Supplied data: Begin

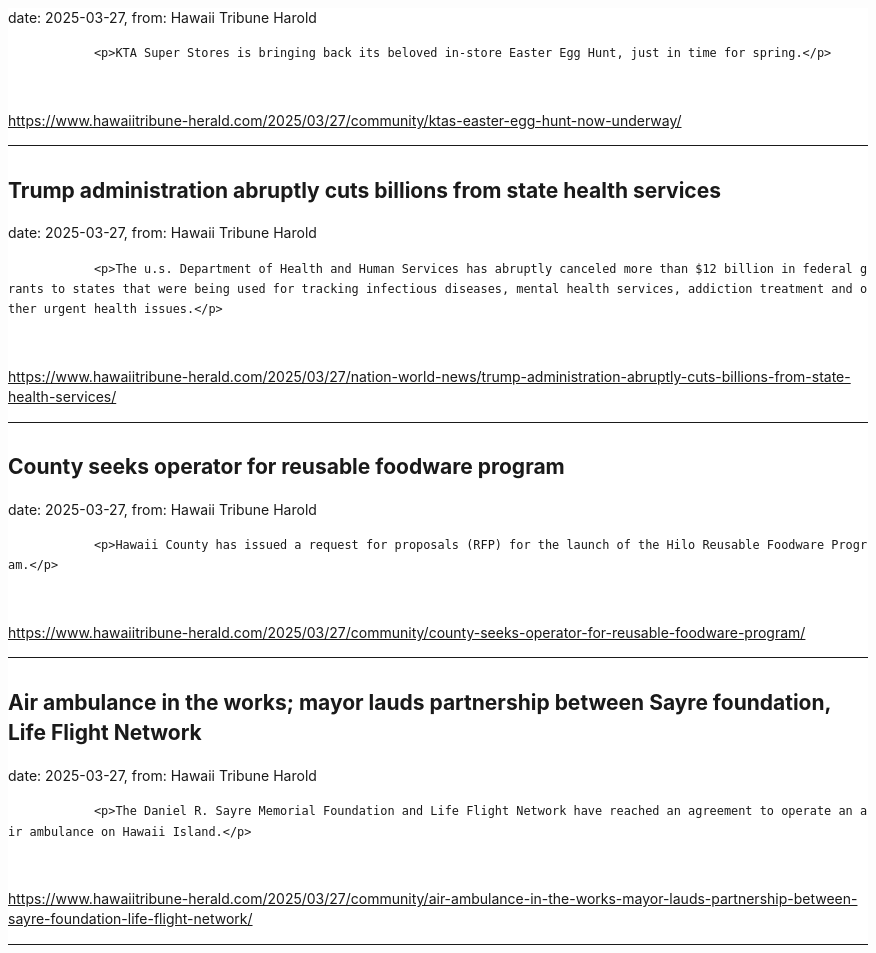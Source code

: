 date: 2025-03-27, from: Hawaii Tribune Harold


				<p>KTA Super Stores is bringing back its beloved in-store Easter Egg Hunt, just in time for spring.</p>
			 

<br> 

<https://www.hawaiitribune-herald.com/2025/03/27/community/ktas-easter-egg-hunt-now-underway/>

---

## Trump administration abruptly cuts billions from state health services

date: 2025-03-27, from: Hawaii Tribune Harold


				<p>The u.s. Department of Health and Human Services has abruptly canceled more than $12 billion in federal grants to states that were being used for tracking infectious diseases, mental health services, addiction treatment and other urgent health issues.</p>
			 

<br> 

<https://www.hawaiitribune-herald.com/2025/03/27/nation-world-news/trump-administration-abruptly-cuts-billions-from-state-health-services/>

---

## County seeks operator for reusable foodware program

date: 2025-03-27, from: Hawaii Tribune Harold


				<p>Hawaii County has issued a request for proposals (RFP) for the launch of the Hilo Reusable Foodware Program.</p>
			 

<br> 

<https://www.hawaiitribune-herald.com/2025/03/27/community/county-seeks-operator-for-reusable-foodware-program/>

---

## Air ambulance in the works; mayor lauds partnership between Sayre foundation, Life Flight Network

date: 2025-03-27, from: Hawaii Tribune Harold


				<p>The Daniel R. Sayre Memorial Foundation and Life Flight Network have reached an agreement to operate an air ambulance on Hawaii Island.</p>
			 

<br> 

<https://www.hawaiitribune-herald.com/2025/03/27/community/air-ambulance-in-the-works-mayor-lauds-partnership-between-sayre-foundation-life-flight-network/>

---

Supplied data: End
Supplied data: Begin

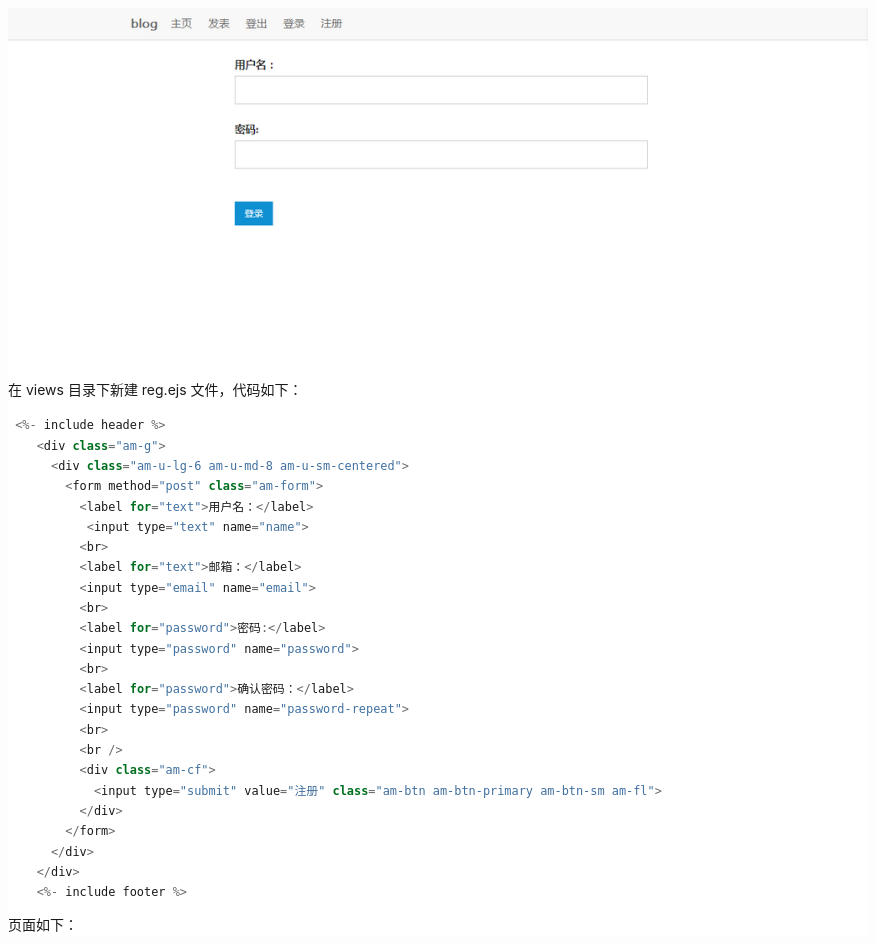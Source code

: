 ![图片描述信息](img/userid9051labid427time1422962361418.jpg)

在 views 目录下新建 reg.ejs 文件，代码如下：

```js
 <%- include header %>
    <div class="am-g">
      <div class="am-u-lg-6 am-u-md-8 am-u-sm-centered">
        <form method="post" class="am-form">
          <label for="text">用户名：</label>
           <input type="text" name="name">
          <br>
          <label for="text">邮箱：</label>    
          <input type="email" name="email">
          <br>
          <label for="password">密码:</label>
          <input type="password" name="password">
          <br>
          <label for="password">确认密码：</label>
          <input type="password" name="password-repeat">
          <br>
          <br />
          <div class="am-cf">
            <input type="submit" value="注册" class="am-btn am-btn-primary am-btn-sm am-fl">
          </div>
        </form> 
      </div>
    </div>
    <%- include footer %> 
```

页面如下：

Supplied data: End

About this exercise: Please find the lines in the data that contain the word "cuts" and copy them.

Expected answer:
## Trump administration abruptly cuts billions from state health services
<https://www.hawaiitribune-herald.com/2025/03/27/nation-world-news/trump-administration-abruptly-cuts-billions-from-state-health-services/>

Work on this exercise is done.